◆ WHAT IS BEING ASKED: Repeat the data word for word and skip the pictures.

Rendered images with source text
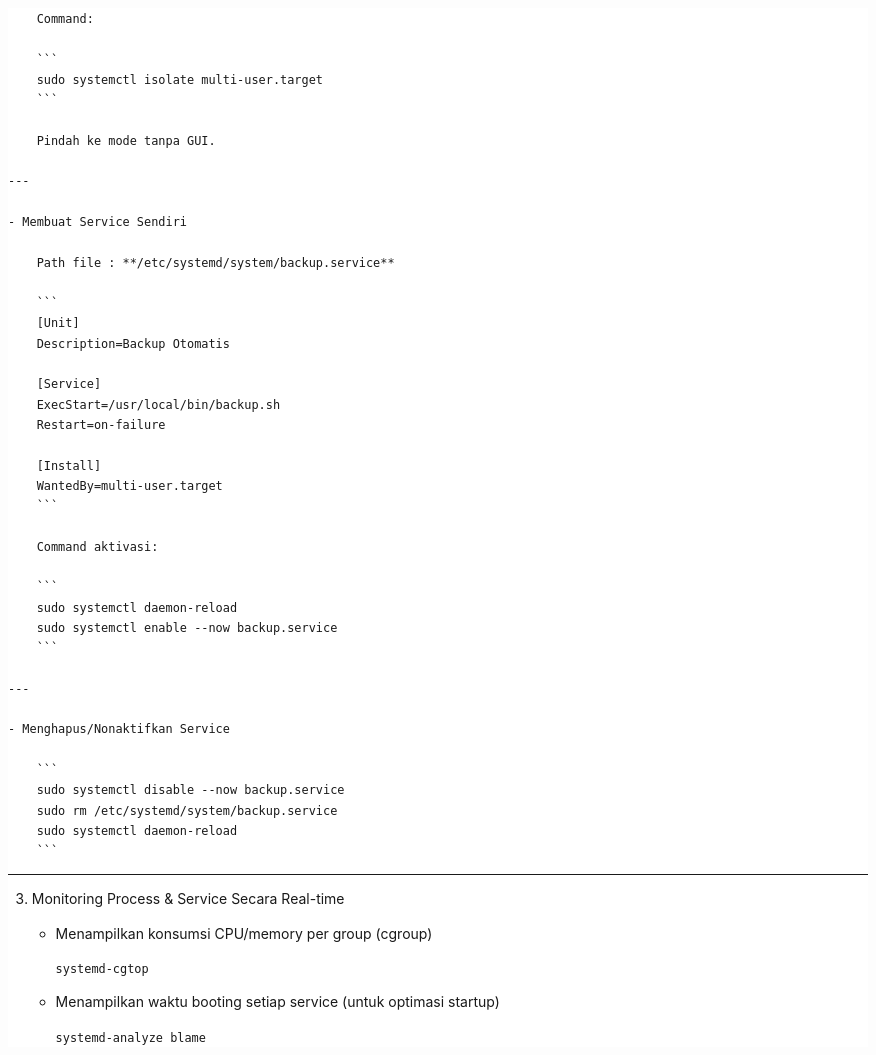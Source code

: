         Command:

        ```
        sudo systemctl isolate multi-user.target
        ```

        Pindah ke mode tanpa GUI.

    ---

    - Membuat Service Sendiri

        Path file : **/etc/systemd/system/backup.service**

        ```
        [Unit]
        Description=Backup Otomatis

        [Service]
        ExecStart=/usr/local/bin/backup.sh
        Restart=on-failure

        [Install]
        WantedBy=multi-user.target
        ```

        Command aktivasi:

        ```
        sudo systemctl daemon-reload
        sudo systemctl enable --now backup.service
        ```

    ---

    - Menghapus/Nonaktifkan Service

        ```
        sudo systemctl disable --now backup.service
        sudo rm /etc/systemd/system/backup.service
        sudo systemctl daemon-reload
        ```

---

3. Monitoring Process & Service Secara Real-time

    - Menampilkan konsumsi CPU/memory per group (cgroup)

        ```
        systemd-cgtop
        ```

    - Menampilkan waktu booting setiap service (untuk optimasi startup)

        ```
        systemd-analyze blame
        ```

◆ SOLUTION TO THE PROBLEM:
Source code

:         Command:

        ```
        sudo systemctl isolate multi-user.target
        ```

        Pindah ke mode tanpa GUI.

    ---

    - Membuat Service Sendiri

        Path file : **/etc/systemd/system/backup.service**

        ```
        [Unit]
        Description=Backup Otomatis

        [Service]
        ExecStart=/usr/local/bin/backup.sh
        Restart=on-failure

        [Install]
        WantedBy=multi-user.target
        ```

        Command aktivasi:

        ```
        sudo systemctl daemon-reload
        sudo systemctl enable --now backup.service
        ```

    ---

    - Menghapus/Nonaktifkan Service

        ```
        sudo systemctl disable --now backup.service
        sudo rm /etc/systemd/system/backup.service
        sudo systemctl daemon-reload
        ```

---

3. Monitoring Process & Service Secara Real-time

    - Menampilkan konsumsi CPU/memory per group (cgroup)

        ```
        systemd-cgtop
        ```

    - Menampilkan waktu booting setiap service (untuk optimasi startup)

        ```
        systemd-analyze blame
        ```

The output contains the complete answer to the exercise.